On 2010-08-31 5:07 PM, Justin Ferguson wrote:
Hi,
I'm not really much of a crypto guy so when the details come up it's
often kind of hard for me to entirely wrap my head around. That said,
I'm currently dealing with a situation where the public key,
plain-text and cipher-text are all known to an attacker; furthermore,
the random oracles/et cetera employed during the OEAP scheme are also
known to the attacker. Furthermore, the attacker can modify those
values (id est random oracle values of zero, or whatever the attacker
wants) and repeat the plain-text to cipher-text process as they see
fit. Furthermore, the key length exceeds the length of the message.
Basically, only the private key is not under the attackers control.
From that, what I am getting is that this is virtually the same as RSA
without the padding scheme and should be vulnerable due to it being a
deterministic algorithm; however my question is how much does it
really reduce the complexity? Is an attack against this even feasible
in any practical terms?
RSA allows anyone to encrypt anything they choose using Alice's public
key, but only Alice can decrypt, for she alone has the private key.

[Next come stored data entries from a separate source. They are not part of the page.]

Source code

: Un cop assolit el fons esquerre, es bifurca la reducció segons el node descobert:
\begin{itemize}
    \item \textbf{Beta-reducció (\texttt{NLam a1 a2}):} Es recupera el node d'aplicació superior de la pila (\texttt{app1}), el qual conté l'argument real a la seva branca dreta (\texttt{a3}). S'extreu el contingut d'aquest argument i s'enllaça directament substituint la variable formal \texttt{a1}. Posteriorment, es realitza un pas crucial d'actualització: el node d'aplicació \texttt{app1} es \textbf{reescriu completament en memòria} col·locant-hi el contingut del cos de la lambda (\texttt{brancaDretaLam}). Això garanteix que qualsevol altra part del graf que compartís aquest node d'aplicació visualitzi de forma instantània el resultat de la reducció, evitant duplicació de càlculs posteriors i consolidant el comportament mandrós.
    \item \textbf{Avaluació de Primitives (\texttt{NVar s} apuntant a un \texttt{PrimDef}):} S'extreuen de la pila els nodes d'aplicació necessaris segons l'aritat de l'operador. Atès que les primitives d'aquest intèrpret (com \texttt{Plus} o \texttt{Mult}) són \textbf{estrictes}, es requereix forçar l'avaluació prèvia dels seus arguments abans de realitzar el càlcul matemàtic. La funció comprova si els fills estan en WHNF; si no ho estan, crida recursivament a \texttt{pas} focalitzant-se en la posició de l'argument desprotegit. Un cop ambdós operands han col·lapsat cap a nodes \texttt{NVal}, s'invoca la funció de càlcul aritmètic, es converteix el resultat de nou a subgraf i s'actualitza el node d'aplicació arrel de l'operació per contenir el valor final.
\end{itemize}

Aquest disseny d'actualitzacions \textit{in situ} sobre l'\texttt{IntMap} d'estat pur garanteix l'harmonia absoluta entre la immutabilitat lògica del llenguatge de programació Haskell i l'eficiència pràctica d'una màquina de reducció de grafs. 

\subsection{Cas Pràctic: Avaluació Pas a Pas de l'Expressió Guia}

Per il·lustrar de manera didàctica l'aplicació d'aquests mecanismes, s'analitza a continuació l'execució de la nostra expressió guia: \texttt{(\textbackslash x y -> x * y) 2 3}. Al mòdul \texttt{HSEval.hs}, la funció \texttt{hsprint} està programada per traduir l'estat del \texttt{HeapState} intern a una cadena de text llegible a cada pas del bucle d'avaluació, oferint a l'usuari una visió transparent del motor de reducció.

What the attacker can do, on seeing an encrypted message, and wishing to
decrypt it, is guess all likely plain texts, and try them.
To prevent this, the message must be unguessable. It must contain a
large secret random number, (padding) or else must *be* a large secret
random number.
The usual procedure is to generate a large random number, encrypt it
using RSA, and use this secret number to symmetrically encrypt the
actual message.
The answer to your question is a question: Are you RSA encrypting a
secret, and if you are, is the secret sufficiently random?